Addition of calcium chloride to mixed micellar systems composed of sodium salts of palmitic acid and high concentrations of different bile acids results in precipitation of Ca(palmitate)2 only when the palmitate concentration exceeds a critical value, which is dependent on the concentrations of Ca2+, Na+ and bile salt, and on the type of bile salt used. All these dependencies, as well as the complex and interrelated effects of the various parameters on the kinetics of Ca(palmitate)2 precipitation are consistent with the following mechanism: (i) calcium binds to palmitate-bile salt mixed micelles and promotes their aggregation, at a rate governed by the concentration ratio between bound calcium and micelles (here denoted "binding ratio"). (ii) Ca(palmitate)2 precipitation occurs within the aggregate of micelles only if those micelles include sufficient amounts of Ca2+ and palmitate to allow for the formation of large enough crystal units of Ca(palmitate)2 which can serve as nucleation "seeds". Both the concentrations of micelles and Na+ have dual effects on the rate of precipitation. Increasing micelle concentration, by itself, accelerates aggregation but at the same time leads to a decrease of the binding ratio, thus reducing the rate of precipitation.

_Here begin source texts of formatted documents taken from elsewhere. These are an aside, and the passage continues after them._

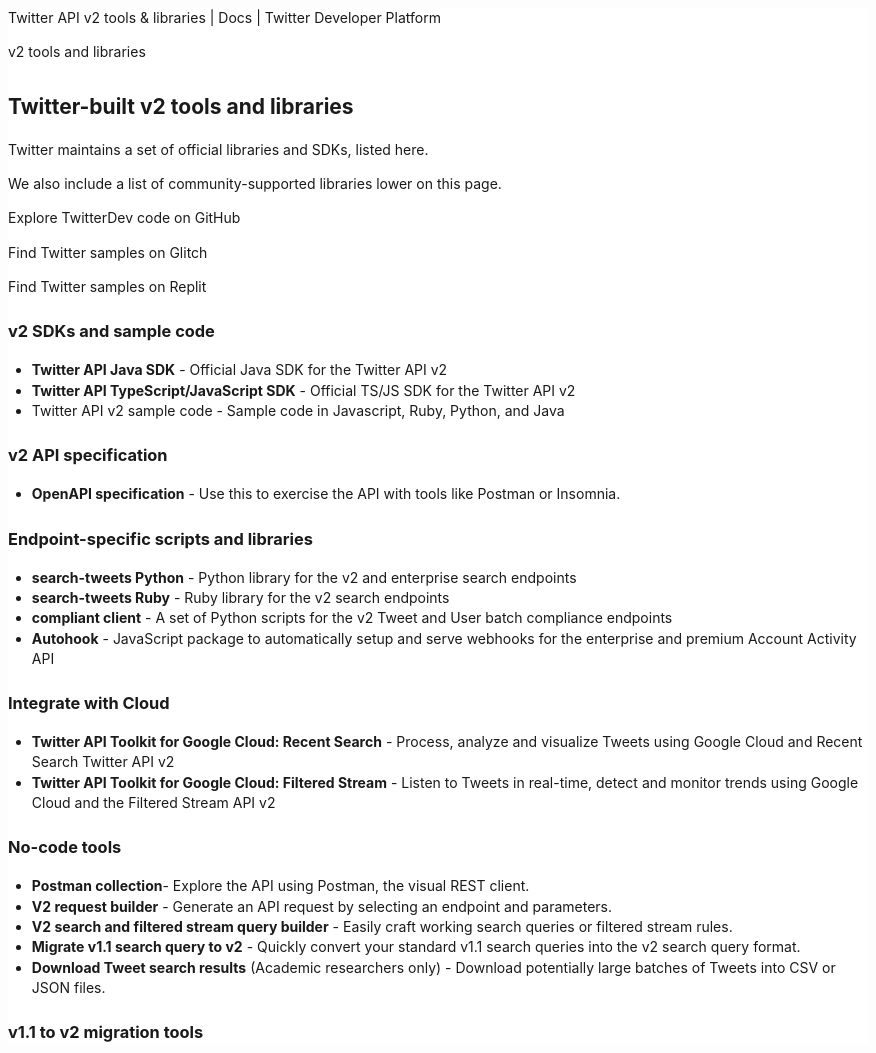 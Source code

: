 
Twitter API v2 tools & libraries | Docs | Twitter Developer Platform 

v2 tools and libraries

Twitter-built v2 tools and libraries
------------------------------------

Twitter maintains a set of official libraries and SDKs, listed here.

We also include a list of community-supported libraries lower on this page.

Explore TwitterDev code on GitHub

Find Twitter samples on Glitch

Find Twitter samples on Replit

### v2 SDKs and sample code

* **Twitter API Java SDK** - Official Java SDK for the Twitter API v2
* **Twitter API TypeScript/JavaScript SDK** - Official TS/JS SDK for the Twitter API v2
* Twitter API v2 sample code - Sample code in Javascript, Ruby, Python, and Java

### v2 API specification

* **OpenAPI specification** - Use this to exercise the API with tools like Postman or Insomnia.

### Endpoint-specific scripts and libraries

* **search-tweets Python** - Python library for the v2 and enterprise search endpoints
* **search-tweets Ruby** - Ruby library for the v2 search endpoints
* **compliant client** - A set of Python scripts for the v2 Tweet and User batch compliance endpoints
* **Autohook** - JavaScript package to automatically setup and serve webhooks for the enterprise and premium Account Activity API

### Integrate with Cloud

* **Twitter API Toolkit for Google Cloud: Recent Search** - Process, analyze and visualize Tweets using Google Cloud and Recent Search Twitter API v2
* **Twitter API Toolkit for Google Cloud: Filtered Stream** - Listen to Tweets in real-time, detect and monitor trends using Google Cloud and the Filtered Stream API v2

### No-code tools

* **Postman collection**- Explore the API using Postman, the visual REST client.
* **V2 request builder** - Generate an API request by selecting an endpoint and parameters.
* **V2 search and filtered stream query builder** - Easily craft working search queries or filtered stream rules.
* **Migrate v1.1 search query to v2** - Quickly convert your standard v1.1 search queries into the v2 search query format.
* **Download Tweet search results** (Academic researchers only) - Download potentially large batches of Tweets into CSV or JSON files.

### v1.1 to v2 migration tools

Na+ which reduces the binding ratio through competitive binding also reduces the surface charge, thus assisting micelle aggregation. Our model also explains the facilitation of precipitation observed when phosphatidylcholine is contained in the palmitate-bile salt mixed micelles and the inhibitory effect of the water soluble bovine serum albumin.

On the solubility of calcium deoxycholate: kinetics of precipitation and the effect of conjugated bile salts and lecithin

In view of the low solubility of calcium deoxycholate and the possible induction of cholesterol precipitation in the gallbladder by calcium insoluble salts, we find it of interest to study the precipitation of calcium deoxycholate and its dependence on other bile components. The findings of these studies were as follows: (i) Precipitation of calcium deoxycholate from mixtures of calcium chloride and monomeric deoxycholate (at concentrations below the critical micelle concentration (CMC] is very slow even at relatively high CaCl2 concentrations (more than 20 days at 50 mM CaCl2). (ii) At higher deoxycholic acid (DOC) concentrations, precipitation of micellar DOC is faster and requires much lower calcium chloride concentrations. For any given calcium concentration, the rate of precipitation is maximal at an optimal DOC concentration. In solutions containing 150 mM NaCl, the maximal rate of precipitation occurs at about 10 mM DOC, almost independent of Ca2+ concentration. At lower ionic strength (10 mM NaCl), the optimal DOC concentration is 30 mM. These observations suggest that the most important factors in determining the rate of Ca(DOC)2 precipitation are (a) the ratio between calcium ions bound to the surface of a DOC micelle, and the [DOC] (the Ca2+/DOC binding ratio) and (b) the concentration of DOC micelles. (iii) In the presence of conjugated deoxycholates, the crystallization of calcium deoxycholate is inhibited. Phosphatidylcholine has a similar, although smaller, inhibitory effect. Upon precipitation of calcium deoxycholate from a mixed micellar system containing sodium deoxycholate, phosphatidylcholine and cholesterol, the latter two components spontaneously form vesicles. The anti-nucleating effect of PC and conjugated bile salts is explained in terms of "poisoning" of the crystallization process. In view of the latter results we conclude that under normal conditions calcium deoxycholate is not likely to precipitate in the gallbladder.